Many people and organizations use manipulation techniques, whether knowingly or not. For example, think about when you get a solicitation for a donation to a charity and there are forced options: “Would you like to donate $10, $20, $30, or X amount?” Another tactic: “Most people donate $20–how much would you like to donate?” This relies on social pressure.
4. Set boundaries.
5. Put the question back on the person asking.
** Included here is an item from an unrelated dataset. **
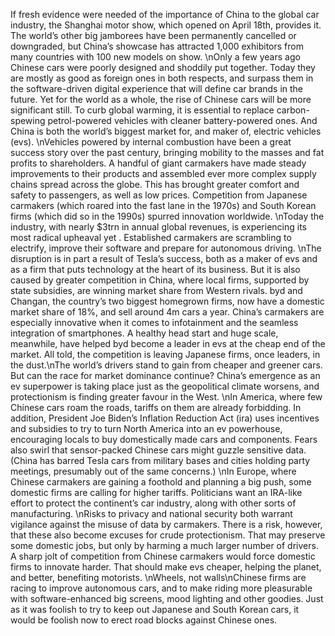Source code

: If fresh evidence were needed of the importance of China to the global car industry, the Shanghai motor show, which opened on April 18th, provides it. The world’s other big jamborees have been permanently cancelled or downgraded, but China’s showcase has attracted 1,000 exhibitors from many countries with 100 new models on show. \nOnly a few years ago Chinese cars were poorly designed and shoddily put together. Today they are mostly as good as foreign ones in both respects, and surpass them in the software-driven digital experience that will define car brands in the future. Yet for the world as a whole, the rise of Chinese cars will be more significant still. To curb global warming, it is essential to replace carbon-spewing petrol-powered vehicles with cleaner battery-powered ones. And China is both the world’s biggest market for, and maker of, electric vehicles (evs). \nVehicles powered by internal combustion have been a great success story over the past century, bringing mobility to the masses and fat profits to shareholders. A handful of giant carmakers have made steady improvements to their products and assembled ever more complex supply chains spread across the globe. This has brought greater comfort and safety to passengers, as well as low prices. Competition from Japanese carmakers (which roared into the fast lane in the 1970s) and South Korean firms (which did so in the 1990s) spurred innovation worldwide. \nToday the industry, with nearly $3trn in annual global revenues, is experiencing its most radical upheaval yet . Established carmakers are scrambling to electrify, improve their software and prepare for autonomous driving.  \nThe disruption is in part a result of Tesla’s success, both as a maker of evs and as a firm that puts technology at the heart of its business. But it is also caused by greater competition in China, where local firms, supported by state subsidies, are winning market share from Western rivals. byd and Changan, the country’s two biggest homegrown firms, now have a domestic market share of 18%, and sell around 4m cars a year. China’s carmakers are especially innovative when it comes to infotainment and the seamless integration of smartphones. A healthy head start and huge scale, meanwhile, have helped byd become a leader in evs at the cheap end of the market. All told, the competition is leaving Japanese firms, once leaders, in the dust.\nThe world’s drivers stand to gain from cheaper and greener cars. But can the race for market dominance continue? China’s emergence as an ev superpower is taking place just as the geopolitical climate worsens, and protectionism is finding greater favour in the West. \nIn America, where few Chinese cars roam the roads, tariffs on them are already forbidding. In addition, President Joe Biden’s Inflation Reduction Act (ira) uses incentives and subsidies to try to turn North America into an ev powerhouse, encouraging locals to buy domestically made cars and components. Fears also swirl that sensor-packed Chinese cars might guzzle sensitive data. (China has barred Tesla cars from military bases and cities holding party meetings, presumably out of the same concerns.) \nIn Europe, where Chinese carmakers are gaining a foothold and planning a big push, some domestic firms are calling for higher tariffs. Politicians want an IRA-like effort to protect the continent’s car industry, along with other sorts of manufacturing. \nRisks to privacy and national security both warrant vigilance against the misuse of data by carmakers. There is a risk, however, that these also become excuses for crude protectionism. That may preserve some domestic jobs, but only by harming a much larger number of drivers. A sharp jolt of competition from Chinese carmakers would force domestic firms to innovate harder. That should make evs cheaper, helping the planet, and better, benefiting motorists. \nWheels, not walls\nChinese firms are racing to improve autonomous cars, and to make riding more pleasurable with software-enhanced big screens, mood lighting and other goodies. Just as it was foolish to try to keep out Japanese and South Korean cars, it would be foolish now to erect road blocks against Chinese ones.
This is highly effective in a work situation. Let’s say a supervisor is asking you to take on several tasks–more than you can handle. You might say, “I’m happy to do X, Y, and Z; however, I would need three weeks, rather than two, to do a good job. How would you like me to prioritize them?”
6. Be firm.
If someone can’t accept your no, then you know the person is probably not a true friend or doesn’t respect you. Stand firm, and don’t feel compelled to give in just because that person is uncomfortable.
7. Be selfish (in a good way)
Put your needs first. Not those of the person asking you for something. If you prioritize that person’s needs over yours, you’ll find your productivity will suffer and resentment will mount. Warren Buffett once said, “The difference between successful people and very successful people is that very successful people say no to almost everything.”
Make time for people that don’t bring you down. Stay away from toxic people. “It’s amazing how quickly things can turn around when you remove toxic people from your life.” — Robert Tew
How to say no to toxic people:
- Spend more time with people who share your values.
- Be truthful and let someone know you’re ready to move on.
- Find a mentor who’ll help you remove yourself from toxic people.
- Join online groups of like-minded individuals.
As a young woman, I had a difficult time saying “no.” I wanted everyone to like me and not to think poorly of me. In the long run I became a resentful and angry person. This lack of assertiveness and conflict avoidance made my parenting of my older children challenging as I never wanted to disappoint them. As it turns out they appreciate my forthcoming assertiveness in saying what I need to say. And that sometimes can be “no.”